Incapable de fuir, répugnant à pleurer de crainte de discréditer Musashi, il se
sentait pris au piège par l’ennemi.
    Délibérément, Kojirō fixa le
garçon dans les yeux ; à sa surprise, l’autre soutint ce regard.
    — Avez-vous un pinceau et de
l’encre ? demanda Kojirō à Osugi.
    — Oui, mais l’encre est toute
sèche. Pourquoi ?
    — Je veux écrire une lettre.
Les pancartes apposées par les hommes de Yajibei n’ont pas débusqué Musashi, et
je ne sais où il se trouve. Iori est le meilleur messager que l’on puisse
rêver. Je crois que je devrais envoyer à Musashi un mot à l’occasion de mon
départ d’Edo.
    — Qu’allez-vous écrire ?
    — Rien de bien compliqué. Je
vais lui dire de s’entraîner au sabre pour venir me voir à Buzen un de ces
jours, et lui faire savoir que j’accepte de l’attendre tout le restant de ma
vie. Il pourra venir dès qu’il aura la confiance en soi nécessaire.
    Osugi, horrifiée, leva les bras au
ciel :
    — Comment pouvez-vous parler
ainsi ? Le restant de votre vie, vraiment ? Je n’ai pas autant de
temps à attendre. Je dois voir Musashi mort dans les deux ou trois années à
venir, tout au plus.
    — Remettez-vous-en à moi. Je
m’occuperai de votre affaire en même temps que de la mienne.
    — Vous ne voyez donc pas que
je vieillis ? Il faut que cela se fasse pendant que je suis encore en vie.
    — Si vous prenez bien soin de
vous-même, vous serez là quand mon invincible épée fera son œuvre.
    Kojirō prit le nécessaire à
écrire et se rendit à un ruisseau proche où il mouilla son doigt pour humecter
le bâton d’encre. Toujours debout, il tira du papier de son kimono. Il écrivait
rapidement, mais sa calligraphie et sa composition étaient celles d’un expert.

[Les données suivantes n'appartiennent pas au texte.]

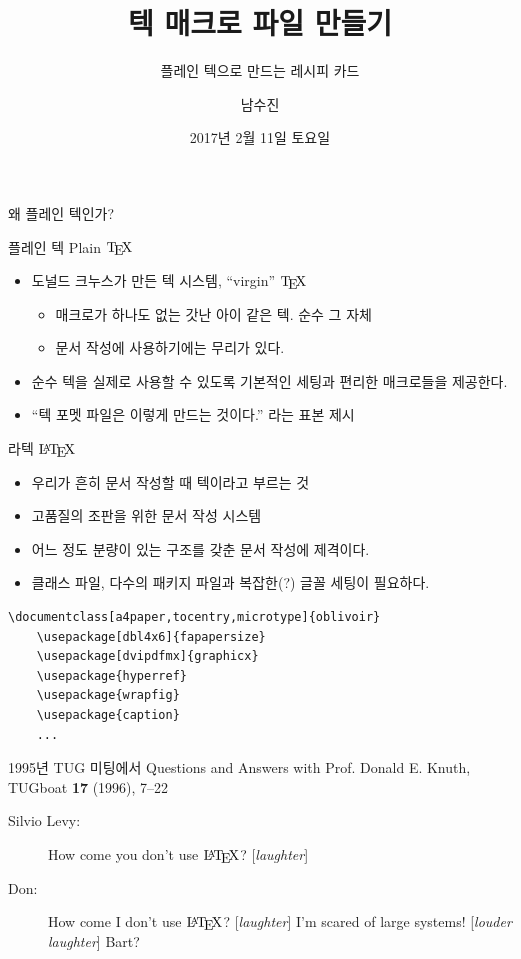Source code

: \documentclass{beamer}
\title{텍 매크로 파일 만들기}
\subtitle{플레인 텍으로 만드는 레시피 카드}
\date{2017년 2월 11일 토요일}
\author{남수진}
\institute{
  2017 한국텍학회 학술대회 및 정기총회 \\
  동국대학교 법학관 B253호}
\def\TEX/{$\textrm{\TeX}$}
\def\LATEX/{$\textrm{\LaTeX}$}
\begin{document}
\maketitle

%
\begin{frame}[standout]
  왜 플레인 텍인가?
\end{frame}


%
\begin{frame}[fragile]{플레인 텍 Plain \TEX/}
  \begin{itemize}
  \item 도널드 크누스가 만든 텍 시스템, \alert{``virgin'' \TEX/}
    \begin{itemize}
    \item 매크로가 하나도 없는 갓난 아이 같은 텍. 순수 그 자체
    \item 문서 작성에 사용하기에는 무리가 있다.
    \end{itemize}
  \item 순수 텍을 실제로 사용할 수 있도록 기본적인 세팅과 편리한 매크로들을 제공한다.
  \item ``텍 포멧 파일은 이렇게 만드는 것이다.'' 라는 표본 제시
  \end{itemize}
\end{frame}


%
\begin{frame}[fragile]{라텍 \LATEX/}
  \begin{itemize}
  \item 우리가 흔히 문서 작성할 때 텍이라고 부르는 것
  \item 고품질의 조판을 위한 문서 작성 시스템
  \item 어느 정도 분량이 있는 구조를 갖춘 문서 작성에 제격이다.
  \item 클래스 파일, 다수의 패키지 파일과 복잡한(?) 글꼴 세팅이 필요하다.
  \end{itemize}
  
  \begin{Verbatim}[fontsize=\small]
    \documentclass[a4paper,tocentry,microtype]{oblivoir}
    \usepackage[dbl4x6]{fapapersize}
    \usepackage[dvipdfmx]{graphicx}
    \usepackage{hyperref}
    \usepackage{wrapfig}
    \usepackage{caption}
    ...
  \end{Verbatim}
\end{frame}


%
\begin{frame}{1995년 TUG 미팅에서}
  Questions and Answers with Prof. Donald E. Knuth, 
  TUGboat \textbf{17} (1996), 7--22
  \begin{description}
  \item[Silvio Levy:] How come you don't use \LATEX/? [\textsl{laughter}]
  \item[Don:] How come I don't use \LATEX/? [\textsl{laughter}]
    I'm scared of \alert{large systems!} [\textsl{louder laughter\/}]
    Bart?
  \end{description}
\end{frame}
\end{document}
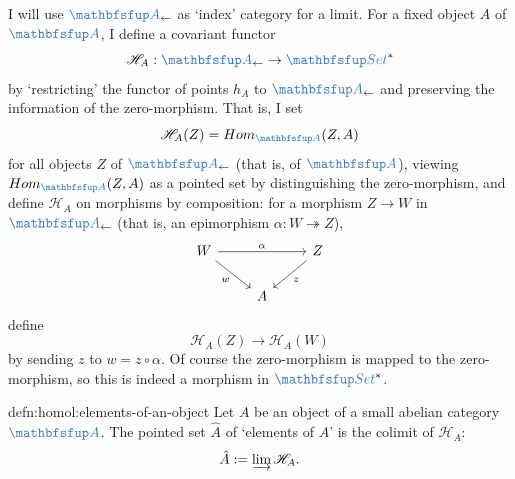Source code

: I will use $\categ{A}_{\leftarrow}$ as `index' category for a limit.
For a fixed object $A$ of $\categ{A}$, I define a covariant functor
\[
  \mathscr{H}_A : \categ{A}_{\leftarrow} \to \categ{Set}^*
\]
by `restricting' the functor of points $h_A$ to
$\categ{A}_{\leftarrow}$ and preserving the information of the
zero-morphism. That is, I set
\[
  \mathscr{H}_A(Z) = \Hom_{\categ{A}}(Z,A)
\]
for all objects $Z$ of $\categ{A}_{\leftarrow}$ (that is, of
$\categ{A}$), viewing $\Hom_{\categ{A}}(Z,A)$ as a pointed set by
distinguishing the zero-morphism, and define $\mathscr{H}_A$ on
morphisms by composition: for a morphism $Z \to W$ in
$\categ{A}_{\leftarrow}$ (that is, an epimorphism
$\alpha : W \twoheadrightarrow Z$),
\[\begin{tikzcd}
    W \arrow[rr, "\alpha"] \arrow[dr, "w"'] & & Z \arrow[dl, "z"] \\
    & A &
  \end{tikzcd}\] define
\[
  \mathscr{H}_A(Z) \to \mathscr{H}_A(W)
\]
by sending $z$ to $w = z \circ \alpha$. Of course the zero-morphism is
mapped to the zero-morphism, so this is indeed a morphism in
$\categ{Set}^*$.
\begin{defn}{}{defn:homol:elements-of-an-object}
  Let $A$ be an object of a small abelian category $\categ{A}$. The
  pointed set $\hat{A}$ of `elements of $A$' is the colimit of
  $\mathscr{H}_A$:
  \[
    \hat{A} := \varinjlim \mathscr{H}_A.
  \]
\end{defn}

    — Vous pouvez cacheter avec
ceci, dit Osugi en prenant quelques grains de riz cuit qu’elle posa sur une
feuille.
    Kojirō les écrasa entre ses
doigts, étala la substance au bord de sa lettre, qu’il scella. Au dos, il
inscrivit : « De Sasaki Ganryū, vassal de la Maison de
Hosokawa. »
    — Viens, toi. Je ne te ferai
pas de mal. Je veux que tu portes cette lettre à Musashi. Remets-la-lui bien
car elle est importante.
    Iori hésita un moment, puis grogna
son assentiment et arracha la missive de la main de Kojirō.
    — Qu’est-ce qu’il y a d’écrit
dedans ?
    — Rien que ce que j’ai dit à
la vieille dame.
    — Je peux regarder ?
    — Tu ne dois pas rompre le
cachet.
    — Si vous avez écrit quelque
chose d’insultant, je ne m’en chargerai pas.
    — Il n’y a rien de grossier
dedans. Je le prie de se rappeler notre promesse, et lui fais part de mon
impatience de le revoir, peut-être à Buzen, si par hasard il s’y rend.
    — Que voulez-vous dire par
« le revoir » ?
    — Je veux dire : le
rencontrer à la frontière entre la vie et la mort, répondit Kojirō dont
les joues rosirent.
    Fourrant la lettre dans son
kimono, Iori déclara : « Bon, je la remettrai », et s’éloigna à
toutes jambes. A une trentaine de mètres de distance, il s’arrêta, se retourna
et tira la langue à Osugi.
    — ... Vieille folle ! Vieille
sorcière !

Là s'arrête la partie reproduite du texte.